Pioneering work to provide dental care to vulnerable adults has been recognised with a national industry award.
Peninsula Dental Social Enterprise’s (PDSE) community clinic has been named as a winner in the Oral Health Awards for Best Care of Vulnerable Patients. The clinic, based at the University of Plymouth’s Devonport Dental Education Facility (DEF), offers pro bono treatment to those currently experiencing homelessness in the city.
Work carried out ranges from emergency interventions to relieve pain and infection, to full dental assessments and the delivery of all treatment needed.
The Best Care of Vulnerable Patients award is given to a dental professional, practice or community service providing effective care that meets the specialised needs of a vulnerable patient group. PDSE was able to demonstrate that the community clinic resulted in improvement in both patients’ oral health, and their quality of life as a result.
PDSE is committed to improving dental health in the South West through treatment, education and training. It runs four DEFs, two in Plymouth and one each in Truro and Exeter, which allow students from the University studying for a career in dental health (as a dentist, nurse, hygienist or therapist) to treat NHS patients under the supervision of qualified and experienced professionals.
PDSE is led by Robert Witton, Director of Social Engagement and Community-Based Dentistry in the University’s Peninsula Dental School, part of the Faculty of Health. The Community Clinic is run by PDSE dentist Christina Worle, Martha Paisi, Senior Research Fellow at the University and Lyndsey Withers, a long-standing volunteer with the Salvation Army who also works with other homeless support services in Plymouth.
“It is a great privilege to be able to positively impact a patient’s self-esteem and confidence and ensure that, where possible, dental treatment can be integrated into a person’s recovery journey.
“Close collaboration between myself, Martha and Lyndsey to ensure that patients are supported from the first meeting is the cornerstone of the clinic, along with the flexibility to accommodate each patient’s potentially complex needs. This award is welcome recognition of the team’s efforts, and the transformative effect they have had for patients.”
Robert Witton added:
“The Community Clinic is incredibly important to PDSE. We currently fund the clinic as part of our contribution to the local area and its residents and in time, we aim for it to grow and support more patients in the city.
“I’m delighted that the team has been recognised for this life changing work.”

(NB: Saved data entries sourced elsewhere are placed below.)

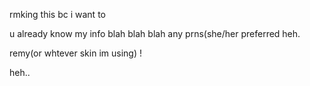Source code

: rmking this bc i want to

u already know my info blah blah blah any prns(she/her preferred heh.

remy(or whtever skin im using) !

heh..
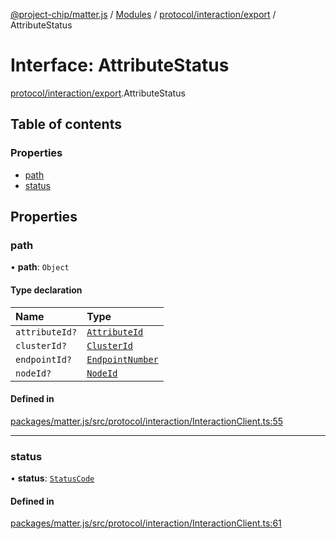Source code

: [@project-chip/matter.js](../README.md) / [Modules](../modules.md) / [protocol/interaction/export](../modules/protocol_interaction_export.md) / AttributeStatus

# Interface: AttributeStatus

[protocol/interaction/export](../modules/protocol_interaction_export.md).AttributeStatus

## Table of contents

### Properties

- [path](protocol_interaction_export.AttributeStatus.md#path)
- [status](protocol_interaction_export.AttributeStatus.md#status)

## Properties

### path

• **path**: `Object`

#### Type declaration

| Name | Type |
| :------ | :------ |
| `attributeId?` | [`AttributeId`](../modules/datatype_export.md#attributeid) |
| `clusterId?` | [`ClusterId`](../modules/datatype_export.md#clusterid) |
| `endpointId?` | [`EndpointNumber`](../modules/datatype_export.md#endpointnumber) |
| `nodeId?` | [`NodeId`](../modules/datatype_export.md#nodeid) |

#### Defined in

[packages/matter.js/src/protocol/interaction/InteractionClient.ts:55](https://github.com/project-chip/matter.js/blob/0c058ae17fdba4c0b89b8b13c309011d51782299/packages/matter.js/src/protocol/interaction/InteractionClient.ts#L55)

___

### status

• **status**: [`StatusCode`](../enums/protocol_interaction_export.StatusCode.md)

#### Defined in

[packages/matter.js/src/protocol/interaction/InteractionClient.ts:61](https://github.com/project-chip/matter.js/blob/0c058ae17fdba4c0b89b8b13c309011d51782299/packages/matter.js/src/protocol/interaction/InteractionClient.ts#L61)
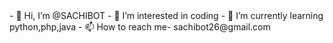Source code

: <html>
 <body>
- 👋 Hi, I’m @SACHIBOT
- 👀 I’m interested in coding
- 🌱 I’m currently learning python,php,java
- 📫 How to reach me- sachibot26@gmail.com

  </body>
</html>
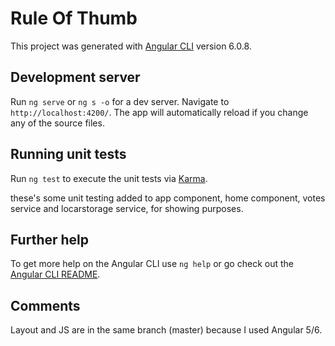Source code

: # Rule Of Thumb

This project was generated with [Angular CLI](https://github.com/angular/angular-cli) version 6.0.8.

## Development server

Run `ng serve` or `ng s -o` for a dev server. Navigate to `http://localhost:4200/`. The app will automatically reload if you change any of the source files.

## Running unit tests

Run `ng test` to execute the unit tests via [Karma](https://karma-runner.github.io).

these's some unit testing added to app component, home component, votes service and locarstorage service, for showing purposes.

## Further help

To get more help on the Angular CLI use `ng help` or go check out the [Angular CLI README](https://github.com/angular/angular-cli/blob/master/README.md).

## Comments

Layout and JS are in the same branch (master) because I used Angular 5/6.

The clinic is just one of the projects carried out by PDSE alongside its core business of running the four DEFs. Another, Open Wide Step Inside was recently evaluated and found to have been very successful in delivering oral health messages to primary school children in Key Stage 1.
Targeted at schools in the most deprived wards in Plymouth, where data show children have much worse oral health than in more affluent areas, the project provides resources and support for teachers to integrate oral health guidance into the curriculum. More than 4000 children have participated in the programme so far, with the combination of animation, song, a goody bag including toothbrush and paste and teacher resources proving effective at changing child behaviour and educating parents.